There is a fall-back mechanism which writes to a file serverlog-fallback.log when a partition for current the date does not exist or the rate of the logs is too high. The rate of the logs is fine in normal situations (configuration), but if general debugging is enabled or when there is a defect producing very frequent exceptions with a big stack trace log4j2 is unable to handle writing them to DB and uses fall-back log as well.

The old partitions with logs from previous days are dropped by LogEntry Maintenance application on the backend (core) servers and rotate_db script on the frontend (edge) servers. The SecureTransport keeps by default 1 old partition (1 day). Logs in the database are useful for investigation of current issues, because Admin UI correlates server logs with file tracking and provides many filtering options. It is recommended to keep not more that 15 days in server logs in the database.

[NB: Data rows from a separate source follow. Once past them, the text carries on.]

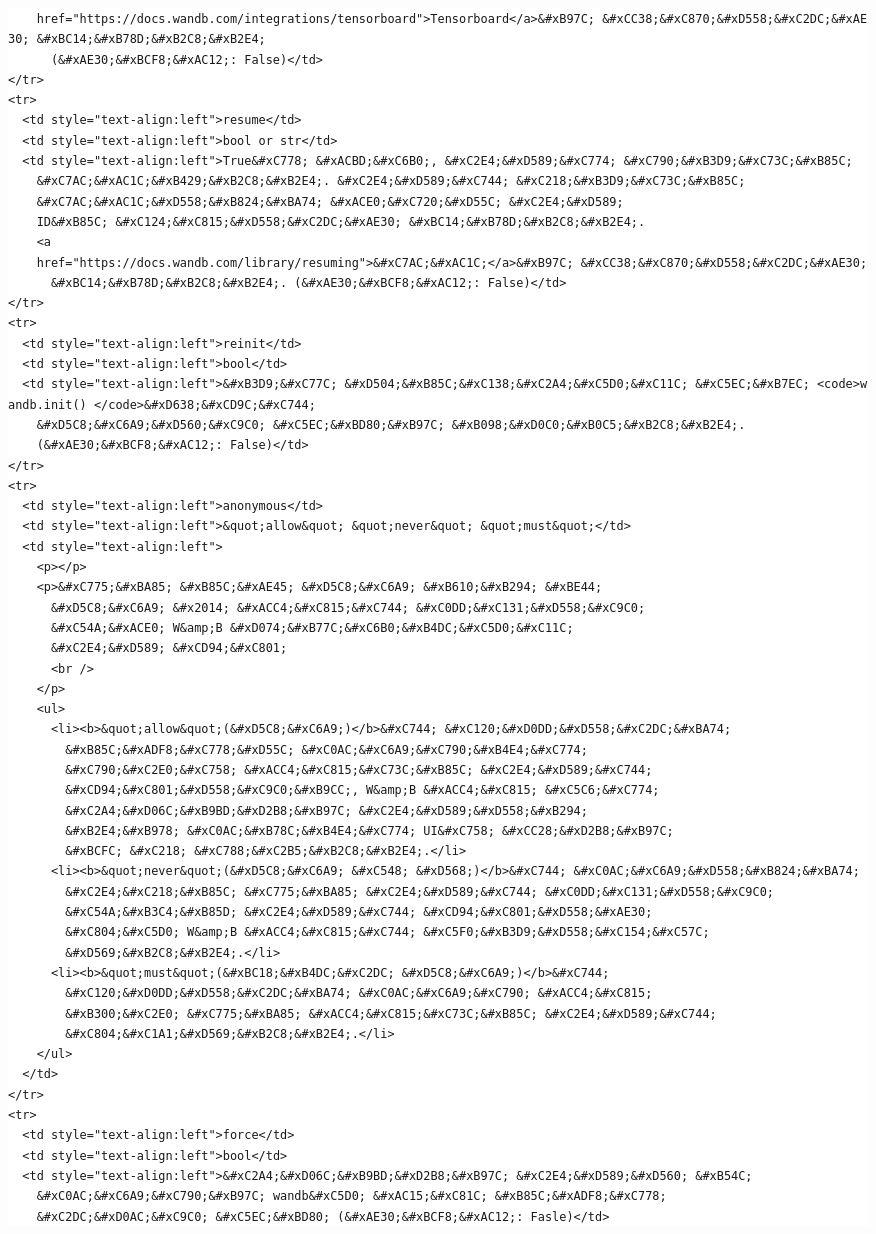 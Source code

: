         href="https://docs.wandb.com/integrations/tensorboard">Tensorboard</a>&#xB97C; &#xCC38;&#xC870;&#xD558;&#xC2DC;&#xAE30; &#xBC14;&#xB78D;&#xB2C8;&#xB2E4;
          (&#xAE30;&#xBCF8;&#xAC12;: False)</td>
    </tr>
    <tr>
      <td style="text-align:left">resume</td>
      <td style="text-align:left">bool or str</td>
      <td style="text-align:left">True&#xC778; &#xACBD;&#xC6B0;, &#xC2E4;&#xD589;&#xC774; &#xC790;&#xB3D9;&#xC73C;&#xB85C;
        &#xC7AC;&#xAC1C;&#xB429;&#xB2C8;&#xB2E4;. &#xC2E4;&#xD589;&#xC744; &#xC218;&#xB3D9;&#xC73C;&#xB85C;
        &#xC7AC;&#xAC1C;&#xD558;&#xB824;&#xBA74; &#xACE0;&#xC720;&#xD55C; &#xC2E4;&#xD589;
        ID&#xB85C; &#xC124;&#xC815;&#xD558;&#xC2DC;&#xAE30; &#xBC14;&#xB78D;&#xB2C8;&#xB2E4;.
        <a
        href="https://docs.wandb.com/library/resuming">&#xC7AC;&#xAC1C;</a>&#xB97C; &#xCC38;&#xC870;&#xD558;&#xC2DC;&#xAE30;
          &#xBC14;&#xB78D;&#xB2C8;&#xB2E4;. (&#xAE30;&#xBCF8;&#xAC12;: False)</td>
    </tr>
    <tr>
      <td style="text-align:left">reinit</td>
      <td style="text-align:left">bool</td>
      <td style="text-align:left">&#xB3D9;&#xC77C; &#xD504;&#xB85C;&#xC138;&#xC2A4;&#xC5D0;&#xC11C; &#xC5EC;&#xB7EC; <code>wandb.init() </code>&#xD638;&#xCD9C;&#xC744;
        &#xD5C8;&#xC6A9;&#xD560;&#xC9C0; &#xC5EC;&#xBD80;&#xB97C; &#xB098;&#xD0C0;&#xB0C5;&#xB2C8;&#xB2E4;.
        (&#xAE30;&#xBCF8;&#xAC12;: False)</td>
    </tr>
    <tr>
      <td style="text-align:left">anonymous</td>
      <td style="text-align:left">&quot;allow&quot; &quot;never&quot; &quot;must&quot;</td>
      <td style="text-align:left">
        <p></p>
        <p>&#xC775;&#xBA85; &#xB85C;&#xAE45; &#xD5C8;&#xC6A9; &#xB610;&#xB294; &#xBE44;
          &#xD5C8;&#xC6A9; &#x2014; &#xACC4;&#xC815;&#xC744; &#xC0DD;&#xC131;&#xD558;&#xC9C0;
          &#xC54A;&#xACE0; W&amp;B &#xD074;&#xB77C;&#xC6B0;&#xB4DC;&#xC5D0;&#xC11C;
          &#xC2E4;&#xD589; &#xCD94;&#xC801;
          <br />
        </p>
        <ul>
          <li><b>&quot;allow&quot;(&#xD5C8;&#xC6A9;)</b>&#xC744; &#xC120;&#xD0DD;&#xD558;&#xC2DC;&#xBA74;
            &#xB85C;&#xADF8;&#xC778;&#xD55C; &#xC0AC;&#xC6A9;&#xC790;&#xB4E4;&#xC774;
            &#xC790;&#xC2E0;&#xC758; &#xACC4;&#xC815;&#xC73C;&#xB85C; &#xC2E4;&#xD589;&#xC744;
            &#xCD94;&#xC801;&#xD558;&#xC9C0;&#xB9CC;, W&amp;B &#xACC4;&#xC815; &#xC5C6;&#xC774;
            &#xC2A4;&#xD06C;&#xB9BD;&#xD2B8;&#xB97C; &#xC2E4;&#xD589;&#xD558;&#xB294;
            &#xB2E4;&#xB978; &#xC0AC;&#xB78C;&#xB4E4;&#xC774; UI&#xC758; &#xCC28;&#xD2B8;&#xB97C;
            &#xBCFC; &#xC218; &#xC788;&#xC2B5;&#xB2C8;&#xB2E4;.</li>
          <li><b>&quot;never&quot;(&#xD5C8;&#xC6A9; &#xC548; &#xD568;)</b>&#xC744; &#xC0AC;&#xC6A9;&#xD558;&#xB824;&#xBA74;
            &#xC2E4;&#xC218;&#xB85C; &#xC775;&#xBA85; &#xC2E4;&#xD589;&#xC744; &#xC0DD;&#xC131;&#xD558;&#xC9C0;
            &#xC54A;&#xB3C4;&#xB85D; &#xC2E4;&#xD589;&#xC744; &#xCD94;&#xC801;&#xD558;&#xAE30;
            &#xC804;&#xC5D0; W&amp;B &#xACC4;&#xC815;&#xC744; &#xC5F0;&#xB3D9;&#xD558;&#xC154;&#xC57C;
            &#xD569;&#xB2C8;&#xB2E4;.</li>
          <li><b>&quot;must&quot;(&#xBC18;&#xB4DC;&#xC2DC; &#xD5C8;&#xC6A9;)</b>&#xC744;
            &#xC120;&#xD0DD;&#xD558;&#xC2DC;&#xBA74; &#xC0AC;&#xC6A9;&#xC790; &#xACC4;&#xC815;
            &#xB300;&#xC2E0; &#xC775;&#xBA85; &#xACC4;&#xC815;&#xC73C;&#xB85C; &#xC2E4;&#xD589;&#xC744;
            &#xC804;&#xC1A1;&#xD569;&#xB2C8;&#xB2E4;.</li>
        </ul>
      </td>
    </tr>
    <tr>
      <td style="text-align:left">force</td>
      <td style="text-align:left">bool</td>
      <td style="text-align:left">&#xC2A4;&#xD06C;&#xB9BD;&#xD2B8;&#xB97C; &#xC2E4;&#xD589;&#xD560; &#xB54C;
        &#xC0AC;&#xC6A9;&#xC790;&#xB97C; wandb&#xC5D0; &#xAC15;&#xC81C; &#xB85C;&#xADF8;&#xC778;
        &#xC2DC;&#xD0AC;&#xC9C0; &#xC5EC;&#xBD80; (&#xAE30;&#xBCF8;&#xAC12;: Fasle)</td> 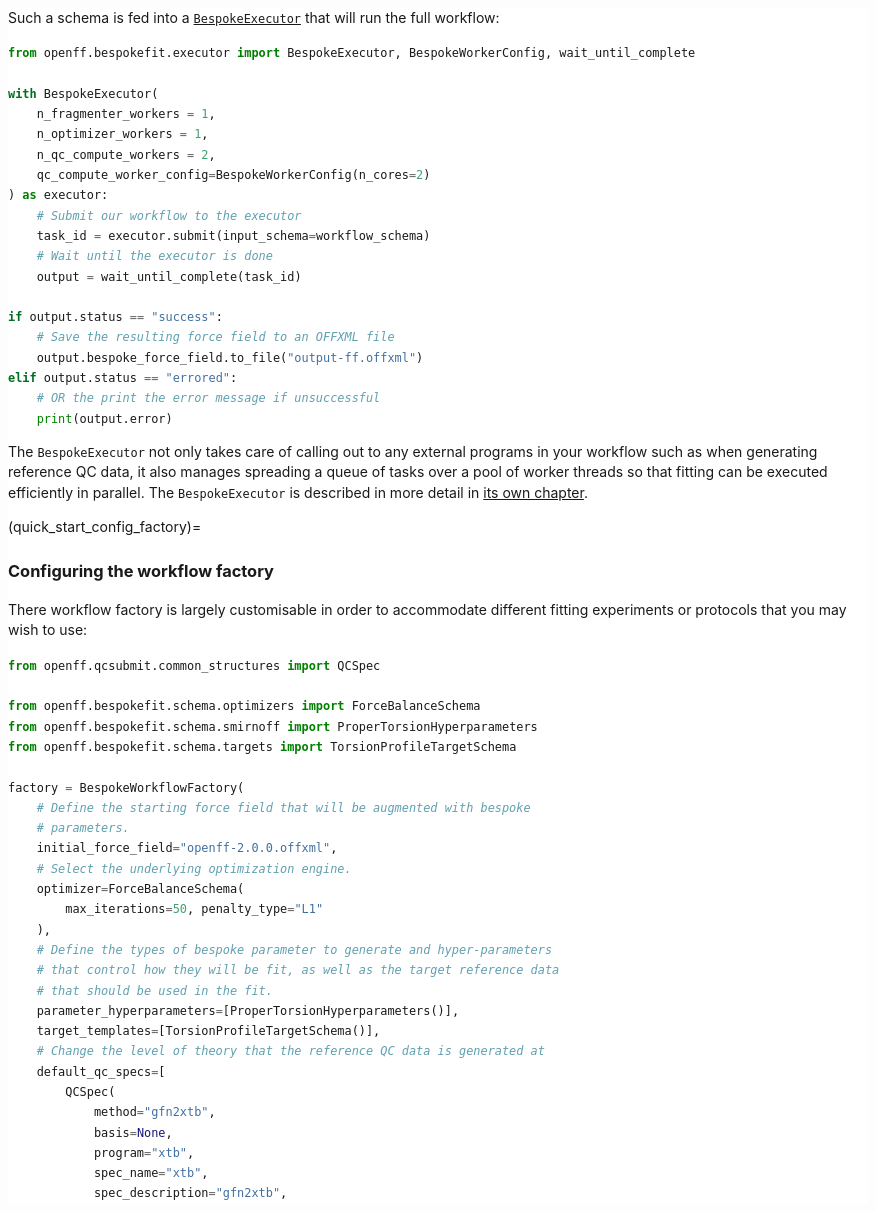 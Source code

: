 Such a schema is fed into a [`BespokeExecutor`] that will run the full workflow:

```python
from openff.bespokefit.executor import BespokeExecutor, BespokeWorkerConfig, wait_until_complete

with BespokeExecutor(
    n_fragmenter_workers = 1,
    n_optimizer_workers = 1,
    n_qc_compute_workers = 2,
    qc_compute_worker_config=BespokeWorkerConfig(n_cores=2)
) as executor:
    # Submit our workflow to the executor
    task_id = executor.submit(input_schema=workflow_schema)
    # Wait until the executor is done
    output = wait_until_complete(task_id)

if output.status == "success":
    # Save the resulting force field to an OFFXML file
    output.bespoke_force_field.to_file("output-ff.offxml")
elif output.status == "errored":
    # OR the print the error message if unsuccessful
    print(output.error)
```

The `BespokeExecutor` not only takes care of calling out to any external programs in your workflow such as when 
generating reference QC data, it also manages spreading a queue of tasks over a pool of worker threads so that fitting 
can be executed efficiently in parallel. The `BespokeExecutor` is described in more detail in 
[its own chapter](executor_chapter).

(quick_start_config_factory)=
### Configuring the workflow factory

There workflow factory is largely customisable in order to accommodate different fitting experiments or protocols
that you may wish to use:

```python
from openff.qcsubmit.common_structures import QCSpec

from openff.bespokefit.schema.optimizers import ForceBalanceSchema
from openff.bespokefit.schema.smirnoff import ProperTorsionHyperparameters
from openff.bespokefit.schema.targets import TorsionProfileTargetSchema

factory = BespokeWorkflowFactory(
    # Define the starting force field that will be augmented with bespoke 
    # parameters.
    initial_force_field="openff-2.0.0.offxml",
    # Select the underlying optimization engine.
    optimizer=ForceBalanceSchema(
        max_iterations=50, penalty_type="L1"
    ),
    # Define the types of bespoke parameter to generate and hyper-parameters 
    # that control how they will be fit, as well as the target reference data 
    # that should be used in the fit.
    parameter_hyperparameters=[ProperTorsionHyperparameters()],
    target_templates=[TorsionProfileTargetSchema()],
    # Change the level of theory that the reference QC data is generated at
    default_qc_specs=[
        QCSpec(
            method="gfn2xtb",
            basis=None,
            program="xtb",
            spec_name="xtb",
            spec_description="gfn2xtb",
```

[saved]: openff.bespokefit.workflows.bespoke.BespokeWorkflowFactory.to_file
[loaded]: openff.bespokefit.workflows.bespoke.BespokeWorkflowFactory.from_file
[`BespokeWorkflowFactory`]: openff.bespokefit.workflows.bespoke.BespokeWorkflowFactory
[Psi4]: https://psicode.org/
[`Molecule`]: openff.toolkit.topology.Molecule
[`BespokeOptimizationSchema`]: openff.bespokefit.schema.fitting.BespokeOptimizationSchema
[command-line interface]: cli_chapter
[`BespokeExecutor`]: openff.bespokefit.executor.executor.BespokeExecutor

Before dropping old partition, the SecureTransport exports it via pg_dump utility to PostgreSQL custom-format archive with compression suitable for input into pg_restore. The archive is not in human readable format and requires extra efforts to be accessible for off-line investigation. If the export fails, then the partition is not dropped by ST. Due to these inconveniences it is recommended:


  • Configure log4j2 to write server logs in two places (database and daily rotated flat file)
  • Keep server logs in database from 3 to 7 days
  • Disable export in the LogEntry Maintenance application on backends. Currently not configurable on the edges



To add second location for server logs in a flat file you need to add DailyRollingFileAppender and put the reference to it in the relevant classes. The DailyRollingFileAppender is the only one capable of printing important information SessionID and TransferID needed for tracking individual transfers in Transaction Manager. The SecureTransport documentation (Administrator Guide - Redirect log4j output from the database) describes only the situation to replace the existing STDBAppender for "ServerLog" with DailyRollingFileAppender for debugging purposes without specifying the ability to print SessionID and TransferID. Additionally, sample configuration in the documentation further suggest replacing DailyRollingFileAppender with the RollingFile appender or using non-blocking Async appender before DailyRollingFileAppender. In both cases you will lose the ability to print SessionID and TransferID. The appender DailyRollingFileAppender only rotate daily the log file but cannot compress old logs nor delete them. You can use an OS script for that purpose.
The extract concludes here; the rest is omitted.